• **Your task**
Find all the lines in the entries below that hold the word "specified" and copy them.

# # # # #

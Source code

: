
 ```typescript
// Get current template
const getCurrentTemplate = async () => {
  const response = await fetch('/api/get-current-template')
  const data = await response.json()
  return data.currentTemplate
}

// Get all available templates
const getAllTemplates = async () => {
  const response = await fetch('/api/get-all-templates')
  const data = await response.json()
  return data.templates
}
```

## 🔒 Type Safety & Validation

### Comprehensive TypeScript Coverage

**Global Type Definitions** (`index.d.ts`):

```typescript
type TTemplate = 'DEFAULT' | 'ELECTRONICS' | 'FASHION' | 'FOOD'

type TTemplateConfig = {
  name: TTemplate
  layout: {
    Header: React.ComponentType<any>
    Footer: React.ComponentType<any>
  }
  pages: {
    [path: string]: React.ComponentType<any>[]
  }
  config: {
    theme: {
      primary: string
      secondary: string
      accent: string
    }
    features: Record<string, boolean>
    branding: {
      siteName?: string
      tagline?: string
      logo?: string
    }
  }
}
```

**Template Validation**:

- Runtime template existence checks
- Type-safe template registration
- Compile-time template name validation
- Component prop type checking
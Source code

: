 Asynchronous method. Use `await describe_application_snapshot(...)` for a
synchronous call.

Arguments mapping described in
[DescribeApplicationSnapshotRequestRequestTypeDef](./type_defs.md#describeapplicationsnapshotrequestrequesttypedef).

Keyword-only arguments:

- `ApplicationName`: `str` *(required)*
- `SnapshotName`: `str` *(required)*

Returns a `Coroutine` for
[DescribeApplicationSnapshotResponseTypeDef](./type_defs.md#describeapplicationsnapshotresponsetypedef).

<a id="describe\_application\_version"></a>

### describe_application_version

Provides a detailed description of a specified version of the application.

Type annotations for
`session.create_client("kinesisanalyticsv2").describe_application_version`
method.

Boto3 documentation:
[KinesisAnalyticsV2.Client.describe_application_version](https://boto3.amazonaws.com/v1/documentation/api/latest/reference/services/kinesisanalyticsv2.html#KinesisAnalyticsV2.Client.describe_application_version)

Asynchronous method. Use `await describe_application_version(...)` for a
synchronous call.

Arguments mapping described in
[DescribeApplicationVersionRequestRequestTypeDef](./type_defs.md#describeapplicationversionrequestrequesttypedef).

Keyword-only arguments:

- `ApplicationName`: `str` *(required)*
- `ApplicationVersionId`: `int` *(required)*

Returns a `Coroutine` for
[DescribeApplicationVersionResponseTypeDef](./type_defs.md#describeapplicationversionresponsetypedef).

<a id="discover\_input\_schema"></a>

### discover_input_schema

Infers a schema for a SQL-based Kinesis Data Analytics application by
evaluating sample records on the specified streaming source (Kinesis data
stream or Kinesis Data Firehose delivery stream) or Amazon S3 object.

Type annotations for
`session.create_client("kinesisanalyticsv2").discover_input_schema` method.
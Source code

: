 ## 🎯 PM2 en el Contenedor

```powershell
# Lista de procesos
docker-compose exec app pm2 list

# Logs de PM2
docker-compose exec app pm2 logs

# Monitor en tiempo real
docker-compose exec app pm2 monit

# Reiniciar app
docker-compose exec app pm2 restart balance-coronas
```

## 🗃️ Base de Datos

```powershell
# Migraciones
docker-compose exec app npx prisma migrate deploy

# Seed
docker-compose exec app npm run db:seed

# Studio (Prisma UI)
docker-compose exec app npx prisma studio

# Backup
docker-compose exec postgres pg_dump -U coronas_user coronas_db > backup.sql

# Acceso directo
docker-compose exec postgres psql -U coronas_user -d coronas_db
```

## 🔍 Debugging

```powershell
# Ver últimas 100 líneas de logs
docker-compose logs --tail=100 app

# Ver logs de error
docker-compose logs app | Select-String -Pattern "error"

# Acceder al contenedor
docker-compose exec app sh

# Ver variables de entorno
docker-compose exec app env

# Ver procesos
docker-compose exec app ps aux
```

# # # # #

• **Solution**
Provides a detailed description of a specified version of the application.
evaluating sample records on the specified streaming source (Kinesis data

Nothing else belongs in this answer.